### Aim of the task
The answer must be every line of the records below that contains the word "browser".

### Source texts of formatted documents
++++++++++

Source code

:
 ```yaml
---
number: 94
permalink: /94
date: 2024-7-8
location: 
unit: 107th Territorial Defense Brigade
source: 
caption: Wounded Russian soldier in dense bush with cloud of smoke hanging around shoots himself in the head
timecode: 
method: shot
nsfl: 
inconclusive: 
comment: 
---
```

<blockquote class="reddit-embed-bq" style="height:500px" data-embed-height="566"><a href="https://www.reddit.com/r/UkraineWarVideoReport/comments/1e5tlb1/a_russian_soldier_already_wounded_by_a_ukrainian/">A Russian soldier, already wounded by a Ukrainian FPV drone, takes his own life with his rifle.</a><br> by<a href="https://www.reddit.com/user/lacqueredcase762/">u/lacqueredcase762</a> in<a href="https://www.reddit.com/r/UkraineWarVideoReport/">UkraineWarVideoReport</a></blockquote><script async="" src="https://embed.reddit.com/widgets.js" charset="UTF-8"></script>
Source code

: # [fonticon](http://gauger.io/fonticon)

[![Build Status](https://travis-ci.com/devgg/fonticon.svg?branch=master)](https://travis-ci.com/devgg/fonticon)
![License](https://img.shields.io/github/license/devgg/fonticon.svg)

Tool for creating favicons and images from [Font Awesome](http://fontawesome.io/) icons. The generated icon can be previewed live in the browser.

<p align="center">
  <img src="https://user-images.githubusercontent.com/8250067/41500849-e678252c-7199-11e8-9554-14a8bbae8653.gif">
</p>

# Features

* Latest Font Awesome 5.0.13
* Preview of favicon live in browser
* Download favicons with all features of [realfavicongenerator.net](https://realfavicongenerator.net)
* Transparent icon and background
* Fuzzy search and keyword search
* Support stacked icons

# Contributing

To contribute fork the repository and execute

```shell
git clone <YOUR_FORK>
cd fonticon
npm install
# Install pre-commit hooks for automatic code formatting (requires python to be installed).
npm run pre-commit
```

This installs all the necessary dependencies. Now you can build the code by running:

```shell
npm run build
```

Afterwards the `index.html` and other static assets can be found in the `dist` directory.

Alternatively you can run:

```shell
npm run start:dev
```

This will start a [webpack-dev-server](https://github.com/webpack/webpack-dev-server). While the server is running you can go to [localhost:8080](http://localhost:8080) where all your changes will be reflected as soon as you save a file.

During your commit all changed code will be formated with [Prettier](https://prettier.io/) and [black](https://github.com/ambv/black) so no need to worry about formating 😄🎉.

++++++++++

### Task output
Tool for creating favicons and images from [Font Awesome](http://fontawesome.io/) icons. The generated icon can be previewed live in the browser.
* Preview of favicon live in browser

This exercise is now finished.